- Opening Delimiter -

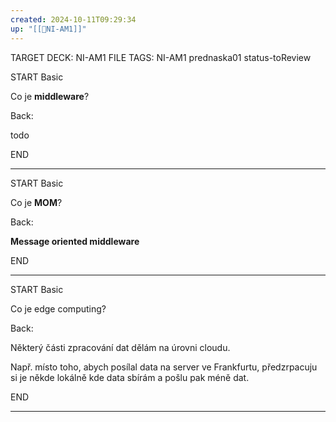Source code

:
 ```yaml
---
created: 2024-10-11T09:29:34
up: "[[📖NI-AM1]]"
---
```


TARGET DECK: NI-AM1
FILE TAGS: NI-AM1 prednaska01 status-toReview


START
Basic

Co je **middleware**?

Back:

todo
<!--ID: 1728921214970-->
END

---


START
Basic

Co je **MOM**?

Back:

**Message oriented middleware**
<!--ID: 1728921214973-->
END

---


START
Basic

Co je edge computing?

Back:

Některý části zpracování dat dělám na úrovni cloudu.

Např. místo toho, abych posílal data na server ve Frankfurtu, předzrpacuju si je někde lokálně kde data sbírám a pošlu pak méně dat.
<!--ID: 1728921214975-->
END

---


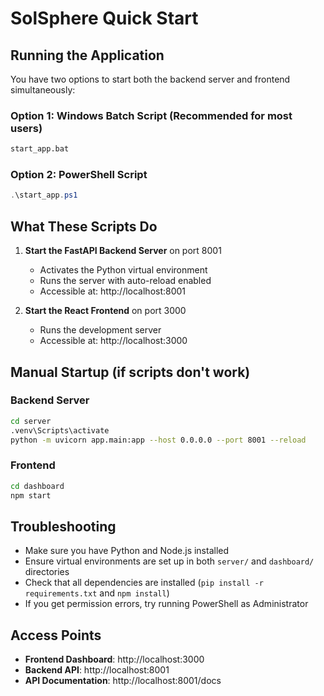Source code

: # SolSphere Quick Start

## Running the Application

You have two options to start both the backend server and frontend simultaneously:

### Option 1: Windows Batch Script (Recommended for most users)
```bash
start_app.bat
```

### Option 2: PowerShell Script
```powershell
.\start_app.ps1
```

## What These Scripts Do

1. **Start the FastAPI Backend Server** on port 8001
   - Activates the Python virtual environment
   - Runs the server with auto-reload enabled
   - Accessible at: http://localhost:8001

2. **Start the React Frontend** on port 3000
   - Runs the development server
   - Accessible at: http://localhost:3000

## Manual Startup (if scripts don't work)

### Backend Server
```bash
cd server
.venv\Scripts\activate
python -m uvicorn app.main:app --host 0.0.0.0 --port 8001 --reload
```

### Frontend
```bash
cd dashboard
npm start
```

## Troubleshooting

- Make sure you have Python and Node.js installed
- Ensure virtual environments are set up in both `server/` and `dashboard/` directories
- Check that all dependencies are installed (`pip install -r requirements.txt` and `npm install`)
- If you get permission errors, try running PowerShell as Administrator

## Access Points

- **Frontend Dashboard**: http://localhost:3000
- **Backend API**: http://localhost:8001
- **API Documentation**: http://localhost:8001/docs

- Closing Delimiter -
- Opening Delimiter -

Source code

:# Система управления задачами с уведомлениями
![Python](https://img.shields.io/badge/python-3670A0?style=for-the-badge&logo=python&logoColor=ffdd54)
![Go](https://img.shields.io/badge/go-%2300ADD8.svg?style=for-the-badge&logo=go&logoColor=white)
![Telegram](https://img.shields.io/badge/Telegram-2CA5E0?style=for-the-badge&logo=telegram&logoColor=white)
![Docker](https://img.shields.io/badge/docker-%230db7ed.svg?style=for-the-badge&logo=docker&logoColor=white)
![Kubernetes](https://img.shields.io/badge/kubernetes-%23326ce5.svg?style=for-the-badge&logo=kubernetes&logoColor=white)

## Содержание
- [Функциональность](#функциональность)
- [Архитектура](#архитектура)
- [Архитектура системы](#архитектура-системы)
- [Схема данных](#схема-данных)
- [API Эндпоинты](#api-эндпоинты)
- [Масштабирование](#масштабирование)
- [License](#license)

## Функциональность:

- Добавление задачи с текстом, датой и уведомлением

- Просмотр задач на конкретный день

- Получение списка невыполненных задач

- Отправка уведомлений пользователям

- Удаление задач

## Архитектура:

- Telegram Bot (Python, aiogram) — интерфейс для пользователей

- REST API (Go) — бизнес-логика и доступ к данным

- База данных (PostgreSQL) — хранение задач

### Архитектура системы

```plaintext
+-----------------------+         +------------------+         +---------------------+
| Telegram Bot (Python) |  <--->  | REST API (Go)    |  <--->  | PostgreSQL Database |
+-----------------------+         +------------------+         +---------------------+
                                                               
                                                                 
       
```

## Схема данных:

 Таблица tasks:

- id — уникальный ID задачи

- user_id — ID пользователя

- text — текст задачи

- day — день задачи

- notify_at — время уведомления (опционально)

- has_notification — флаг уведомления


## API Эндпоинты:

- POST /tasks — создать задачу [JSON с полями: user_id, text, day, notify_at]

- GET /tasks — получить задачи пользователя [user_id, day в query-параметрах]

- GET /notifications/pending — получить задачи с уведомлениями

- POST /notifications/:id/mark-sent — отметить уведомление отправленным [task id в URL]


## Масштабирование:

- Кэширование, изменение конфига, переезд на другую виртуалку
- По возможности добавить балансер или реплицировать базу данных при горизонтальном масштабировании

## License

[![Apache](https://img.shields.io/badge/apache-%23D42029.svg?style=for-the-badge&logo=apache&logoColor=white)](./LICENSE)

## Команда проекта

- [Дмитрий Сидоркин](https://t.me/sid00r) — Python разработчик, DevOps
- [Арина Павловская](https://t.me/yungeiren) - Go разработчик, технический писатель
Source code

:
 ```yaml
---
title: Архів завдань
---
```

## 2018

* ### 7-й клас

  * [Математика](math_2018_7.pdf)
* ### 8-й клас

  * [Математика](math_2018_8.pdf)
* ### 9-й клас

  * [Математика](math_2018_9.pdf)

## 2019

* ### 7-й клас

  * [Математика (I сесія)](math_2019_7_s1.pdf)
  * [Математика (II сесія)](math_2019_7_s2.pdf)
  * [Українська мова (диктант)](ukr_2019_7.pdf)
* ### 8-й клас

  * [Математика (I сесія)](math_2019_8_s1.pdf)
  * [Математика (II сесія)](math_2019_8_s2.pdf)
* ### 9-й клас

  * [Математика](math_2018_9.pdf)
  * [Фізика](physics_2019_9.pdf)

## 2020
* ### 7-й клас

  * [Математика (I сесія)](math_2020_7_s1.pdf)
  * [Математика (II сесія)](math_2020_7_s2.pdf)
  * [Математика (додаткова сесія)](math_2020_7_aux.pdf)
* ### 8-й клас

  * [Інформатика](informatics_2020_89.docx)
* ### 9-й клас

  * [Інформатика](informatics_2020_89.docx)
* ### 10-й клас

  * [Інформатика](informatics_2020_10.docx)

- Closing Delimiter -
- Opening Delimiter -

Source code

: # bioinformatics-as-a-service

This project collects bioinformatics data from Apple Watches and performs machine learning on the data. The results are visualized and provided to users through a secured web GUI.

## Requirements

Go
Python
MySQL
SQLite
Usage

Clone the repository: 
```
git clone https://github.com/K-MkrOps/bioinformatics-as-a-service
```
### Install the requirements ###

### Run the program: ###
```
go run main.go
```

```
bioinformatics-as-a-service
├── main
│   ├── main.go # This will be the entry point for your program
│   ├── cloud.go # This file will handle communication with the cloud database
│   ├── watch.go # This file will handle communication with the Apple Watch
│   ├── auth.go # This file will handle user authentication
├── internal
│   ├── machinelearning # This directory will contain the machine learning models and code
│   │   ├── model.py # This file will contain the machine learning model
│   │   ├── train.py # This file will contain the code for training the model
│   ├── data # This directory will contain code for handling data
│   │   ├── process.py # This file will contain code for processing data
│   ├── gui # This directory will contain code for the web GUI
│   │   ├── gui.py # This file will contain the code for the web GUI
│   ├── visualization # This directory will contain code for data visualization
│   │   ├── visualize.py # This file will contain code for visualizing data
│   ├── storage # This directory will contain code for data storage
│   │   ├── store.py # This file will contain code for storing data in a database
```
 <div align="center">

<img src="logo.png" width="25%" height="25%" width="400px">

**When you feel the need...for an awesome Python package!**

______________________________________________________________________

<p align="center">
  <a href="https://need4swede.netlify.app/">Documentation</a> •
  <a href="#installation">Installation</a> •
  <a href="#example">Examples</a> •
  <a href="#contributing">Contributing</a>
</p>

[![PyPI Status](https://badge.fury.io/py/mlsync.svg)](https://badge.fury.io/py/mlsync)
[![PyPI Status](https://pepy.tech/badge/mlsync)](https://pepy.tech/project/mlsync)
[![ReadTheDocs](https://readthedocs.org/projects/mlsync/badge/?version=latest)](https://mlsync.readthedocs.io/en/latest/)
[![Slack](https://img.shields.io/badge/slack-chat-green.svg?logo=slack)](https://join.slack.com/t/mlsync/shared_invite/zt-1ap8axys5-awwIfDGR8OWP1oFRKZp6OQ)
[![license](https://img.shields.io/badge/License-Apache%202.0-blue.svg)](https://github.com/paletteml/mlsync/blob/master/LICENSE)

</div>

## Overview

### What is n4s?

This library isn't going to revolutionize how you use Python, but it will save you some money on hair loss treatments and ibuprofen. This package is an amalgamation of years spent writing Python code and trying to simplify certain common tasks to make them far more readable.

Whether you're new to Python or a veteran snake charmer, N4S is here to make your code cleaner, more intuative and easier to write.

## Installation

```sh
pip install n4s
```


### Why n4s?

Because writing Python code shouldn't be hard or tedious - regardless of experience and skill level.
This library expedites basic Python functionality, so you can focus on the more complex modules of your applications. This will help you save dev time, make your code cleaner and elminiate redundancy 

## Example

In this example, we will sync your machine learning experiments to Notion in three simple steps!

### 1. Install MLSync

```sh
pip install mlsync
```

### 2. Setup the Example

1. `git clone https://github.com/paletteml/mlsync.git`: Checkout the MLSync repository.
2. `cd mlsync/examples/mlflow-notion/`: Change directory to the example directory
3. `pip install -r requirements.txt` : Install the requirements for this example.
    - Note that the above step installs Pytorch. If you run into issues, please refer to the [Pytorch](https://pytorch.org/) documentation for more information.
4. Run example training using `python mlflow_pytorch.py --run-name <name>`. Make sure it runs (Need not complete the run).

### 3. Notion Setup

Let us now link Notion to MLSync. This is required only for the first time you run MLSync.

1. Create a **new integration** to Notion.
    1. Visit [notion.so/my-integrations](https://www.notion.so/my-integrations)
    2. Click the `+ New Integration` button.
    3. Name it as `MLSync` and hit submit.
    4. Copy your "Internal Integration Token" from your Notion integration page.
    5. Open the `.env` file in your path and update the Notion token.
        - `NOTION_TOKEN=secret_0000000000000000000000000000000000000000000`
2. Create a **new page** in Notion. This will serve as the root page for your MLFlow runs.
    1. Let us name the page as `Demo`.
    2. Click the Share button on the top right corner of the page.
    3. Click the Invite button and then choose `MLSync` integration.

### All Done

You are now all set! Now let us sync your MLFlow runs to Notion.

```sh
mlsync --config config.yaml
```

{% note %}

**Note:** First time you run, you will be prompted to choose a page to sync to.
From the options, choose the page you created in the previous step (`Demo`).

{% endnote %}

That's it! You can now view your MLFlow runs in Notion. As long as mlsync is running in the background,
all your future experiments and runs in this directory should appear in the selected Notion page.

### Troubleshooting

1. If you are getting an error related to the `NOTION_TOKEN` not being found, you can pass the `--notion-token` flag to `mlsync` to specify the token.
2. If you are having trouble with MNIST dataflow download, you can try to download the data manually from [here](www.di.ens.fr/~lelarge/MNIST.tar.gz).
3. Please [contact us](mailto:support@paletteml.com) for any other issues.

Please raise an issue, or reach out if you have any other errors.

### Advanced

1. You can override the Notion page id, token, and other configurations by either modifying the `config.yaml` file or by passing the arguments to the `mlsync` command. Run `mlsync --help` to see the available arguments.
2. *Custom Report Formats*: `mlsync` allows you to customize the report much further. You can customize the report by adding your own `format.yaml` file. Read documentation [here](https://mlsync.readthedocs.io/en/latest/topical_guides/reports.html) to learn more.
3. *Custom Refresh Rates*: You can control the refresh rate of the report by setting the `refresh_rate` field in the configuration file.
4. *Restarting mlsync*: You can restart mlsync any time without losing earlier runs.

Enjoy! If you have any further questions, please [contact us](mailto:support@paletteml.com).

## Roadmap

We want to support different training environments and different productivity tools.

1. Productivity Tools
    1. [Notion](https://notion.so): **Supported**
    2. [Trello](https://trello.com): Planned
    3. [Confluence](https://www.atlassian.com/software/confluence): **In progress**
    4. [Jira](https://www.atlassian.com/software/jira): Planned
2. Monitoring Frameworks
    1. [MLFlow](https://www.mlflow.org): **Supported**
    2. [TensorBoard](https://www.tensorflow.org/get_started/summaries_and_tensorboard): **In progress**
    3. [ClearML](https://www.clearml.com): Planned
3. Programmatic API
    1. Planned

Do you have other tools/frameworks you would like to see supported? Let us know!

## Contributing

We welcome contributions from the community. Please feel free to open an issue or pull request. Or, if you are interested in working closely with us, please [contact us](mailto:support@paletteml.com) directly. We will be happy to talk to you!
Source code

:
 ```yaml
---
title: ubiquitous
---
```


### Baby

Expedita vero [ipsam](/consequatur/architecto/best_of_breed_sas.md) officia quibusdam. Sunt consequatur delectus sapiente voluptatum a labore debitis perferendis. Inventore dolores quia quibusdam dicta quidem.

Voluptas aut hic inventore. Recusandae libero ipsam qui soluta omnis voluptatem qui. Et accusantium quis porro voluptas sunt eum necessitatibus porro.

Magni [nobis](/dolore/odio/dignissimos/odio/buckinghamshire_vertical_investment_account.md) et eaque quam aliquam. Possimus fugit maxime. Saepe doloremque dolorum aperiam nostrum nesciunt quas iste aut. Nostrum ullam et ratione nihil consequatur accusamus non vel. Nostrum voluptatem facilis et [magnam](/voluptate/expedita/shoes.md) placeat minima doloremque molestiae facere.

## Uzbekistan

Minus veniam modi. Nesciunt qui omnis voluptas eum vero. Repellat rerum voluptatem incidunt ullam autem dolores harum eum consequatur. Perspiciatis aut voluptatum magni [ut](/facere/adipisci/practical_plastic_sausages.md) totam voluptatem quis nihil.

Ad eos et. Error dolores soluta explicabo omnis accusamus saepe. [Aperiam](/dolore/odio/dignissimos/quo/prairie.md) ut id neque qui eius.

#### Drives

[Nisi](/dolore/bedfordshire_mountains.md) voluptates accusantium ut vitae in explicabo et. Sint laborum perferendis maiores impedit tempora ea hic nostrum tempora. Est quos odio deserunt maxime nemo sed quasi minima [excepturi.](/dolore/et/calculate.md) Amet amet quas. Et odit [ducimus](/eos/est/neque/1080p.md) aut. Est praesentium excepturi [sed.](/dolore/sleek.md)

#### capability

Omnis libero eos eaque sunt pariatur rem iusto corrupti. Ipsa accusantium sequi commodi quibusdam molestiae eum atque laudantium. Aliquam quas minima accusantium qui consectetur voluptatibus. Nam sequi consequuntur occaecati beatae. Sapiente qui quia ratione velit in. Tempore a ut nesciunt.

- Closing Delimiter -

Above are records; repeat only the lines starting at the line with "- Кэширование, изменение" and ending at the line with "## Команда проекта", exactly as they appear, both included.

- Кэширование, изменение конфига, переезд на другую виртуалку
- По возможности добавить балансер или реплицировать базу данных при горизонтальном масштабировании

## License

[![Apache](https://img.shields.io/badge/apache-%23D42029.svg?style=for-the-badge&logo=apache&logoColor=white)](./LICENSE)

## Команда проекта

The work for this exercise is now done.